* **Record extracts**:
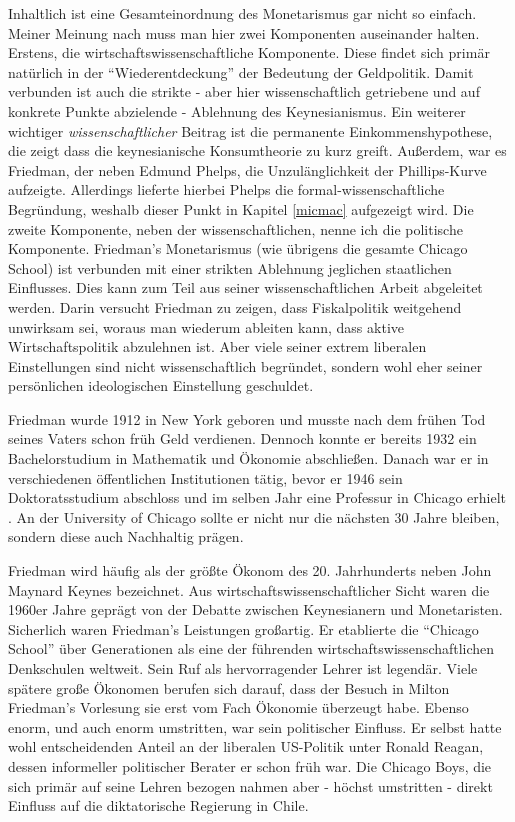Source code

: Inhaltlich ist eine Gesamteinordnung des Monetarismus gar nicht so einfach. Meiner Meinung nach muss man hier zwei Komponenten auseinander halten. Erstens, die wirtschaftswissenschaftliche Komponente. Diese findet sich primär natürlich in der "`Wiederentdeckung"' der Bedeutung der Geldpolitik. Damit verbunden ist auch die strikte - aber hier wissenschaftlich getriebene und auf konkrete Punkte abzielende - Ablehnung des Keynesianismus. Ein weiterer wichtiger \textit{wissenschaftlicher} Beitrag ist die permanente Einkommenshypothese, die zeigt dass die keynesianische Konsumtheorie zu kurz greift. Außerdem, war es Friedman, der neben Edmund Phelps, die Unzulänglichkeit der Phillips-Kurve aufzeigte. Allerdings lieferte hierbei Phelps die formal-wissenschaftliche Begründung, weshalb dieser Punkt in Kapitel \ref{micmac} aufgezeigt wird.
Die zweite Komponente, neben der wissenschaftlichen, nenne ich die politische Komponente. Friedman's Monetarismus (wie übrigens die gesamte Chicago School) ist verbunden mit einer strikten Ablehnung jeglichen staatlichen Einflusses. Dies kann zum Teil aus seiner wissenschaftlichen Arbeit abgeleitet werden. Darin versucht Friedman zu zeigen, dass Fiskalpolitik weitgehend unwirksam sei, woraus man wiederum ableiten kann, dass aktive Wirtschaftspolitik abzulehnen ist. Aber viele seiner extrem liberalen Einstellungen sind nicht wissenschaftlich begründet, sondern wohl eher seiner persönlichen ideologischen Einstellung geschuldet.

Friedman wurde 1912 in New York geboren und musste nach dem frühen Tod seines Vaters schon früh Geld verdienen. Dennoch konnte er bereits 1932 ein Bachelorstudium in Mathematik und Ökonomie abschließen. Danach war er in verschiedenen öffentlichen Institutionen tätig, bevor er 1946 sein Doktoratsstudium abschloss und im selben Jahr eine Professur in Chicago erhielt \parencite[S. 204]{Linss2017}. An der University of Chicago sollte er nicht nur die nächsten 30 Jahre bleiben, sondern diese auch Nachhaltig prägen.

Friedman wird häufig als der größte Ökonom des 20. Jahrhunderts neben John Maynard Keynes bezeichnet. Aus wirtschaftswissenschaftlicher Sicht waren die 1960er Jahre geprägt von der Debatte zwischen Keynesianern und Monetaristen. Sicherlich waren Friedman's Leistungen großartig. Er etablierte die "`Chicago School"' über Generationen als eine der führenden wirtschaftswissenschaftlichen Denkschulen weltweit. Sein Ruf als hervorragender Lehrer ist legendär. Viele spätere große Ökonomen berufen sich darauf, dass der Besuch in Milton Friedman's Vorlesung sie erst vom Fach Ökonomie überzeugt habe. Ebenso enorm, und auch enorm umstritten, war sein politischer Einfluss. Er selbst hatte wohl entscheidenden Anteil an der liberalen US-Politik unter Ronald Reagan, dessen informeller politischer Berater er schon früh war. Die Chicago Boys, die sich primär auf seine Lehren bezogen nahmen aber - höchst umstritten - direkt Einfluss auf die diktatorische Regierung in Chile.

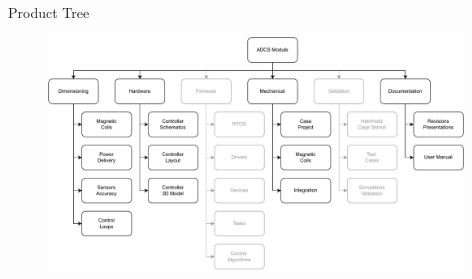 \documentclass{beamer}
\begin{document}
\begin{frame}{Product Tree}

    \begin{figure}[!ht]
        \begin{center}
            \includegraphics[width=11cm]{figures/product-tree-adcs.pdf}
        \end{center}
    \end{figure}

\end{frame}
\end{document}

* **To do**: The whole listing is to be duplicated verbatim, apart from its images.

* **Problem solution**:
Source code

: Inhaltlich ist eine Gesamteinordnung des Monetarismus gar nicht so einfach. Meiner Meinung nach muss man hier zwei Komponenten auseinander halten. Erstens, die wirtschaftswissenschaftliche Komponente. Diese findet sich primär natürlich in der "`Wiederentdeckung"' der Bedeutung der Geldpolitik. Damit verbunden ist auch die strikte - aber hier wissenschaftlich getriebene und auf konkrete Punkte abzielende - Ablehnung des Keynesianismus. Ein weiterer wichtiger \textit{wissenschaftlicher} Beitrag ist die permanente Einkommenshypothese, die zeigt dass die keynesianische Konsumtheorie zu kurz greift. Außerdem, war es Friedman, der neben Edmund Phelps, die Unzulänglichkeit der Phillips-Kurve aufzeigte. Allerdings lieferte hierbei Phelps die formal-wissenschaftliche Begründung, weshalb dieser Punkt in Kapitel \ref{micmac} aufgezeigt wird.
Die zweite Komponente, neben der wissenschaftlichen, nenne ich die politische Komponente. Friedman's Monetarismus (wie übrigens die gesamte Chicago School) ist verbunden mit einer strikten Ablehnung jeglichen staatlichen Einflusses. Dies kann zum Teil aus seiner wissenschaftlichen Arbeit abgeleitet werden. Darin versucht Friedman zu zeigen, dass Fiskalpolitik weitgehend unwirksam sei, woraus man wiederum ableiten kann, dass aktive Wirtschaftspolitik abzulehnen ist. Aber viele seiner extrem liberalen Einstellungen sind nicht wissenschaftlich begründet, sondern wohl eher seiner persönlichen ideologischen Einstellung geschuldet.

Friedman wurde 1912 in New York geboren und musste nach dem frühen Tod seines Vaters schon früh Geld verdienen. Dennoch konnte er bereits 1932 ein Bachelorstudium in Mathematik und Ökonomie abschließen. Danach war er in verschiedenen öffentlichen Institutionen tätig, bevor er 1946 sein Doktoratsstudium abschloss und im selben Jahr eine Professur in Chicago erhielt \parencite[S. 204]{Linss2017}. An der University of Chicago sollte er nicht nur die nächsten 30 Jahre bleiben, sondern diese auch Nachhaltig prägen.

Friedman wird häufig als der größte Ökonom des 20. Jahrhunderts neben John Maynard Keynes bezeichnet. Aus wirtschaftswissenschaftlicher Sicht waren die 1960er Jahre geprägt von der Debatte zwischen Keynesianern und Monetaristen. Sicherlich waren Friedman's Leistungen großartig. Er etablierte die "`Chicago School"' über Generationen als eine der führenden wirtschaftswissenschaftlichen Denkschulen weltweit. Sein Ruf als hervorragender Lehrer ist legendär. Viele spätere große Ökonomen berufen sich darauf, dass der Besuch in Milton Friedman's Vorlesung sie erst vom Fach Ökonomie überzeugt habe. Ebenso enorm, und auch enorm umstritten, war sein politischer Einfluss. Er selbst hatte wohl entscheidenden Anteil an der liberalen US-Politik unter Ronald Reagan, dessen informeller politischer Berater er schon früh war. Die Chicago Boys, die sich primär auf seine Lehren bezogen nahmen aber - höchst umstritten - direkt Einfluss auf die diktatorische Regierung in Chile.

 \documentclass{beamer}
\begin{document}
\begin{frame}{Product Tree}

    \begin{figure}[!ht]
        \begin{center}
            \includegraphics[width=11cm]{figures/product-tree-adcs.pdf}
        \end{center}
    \end{figure}

\end{frame}
\end{document}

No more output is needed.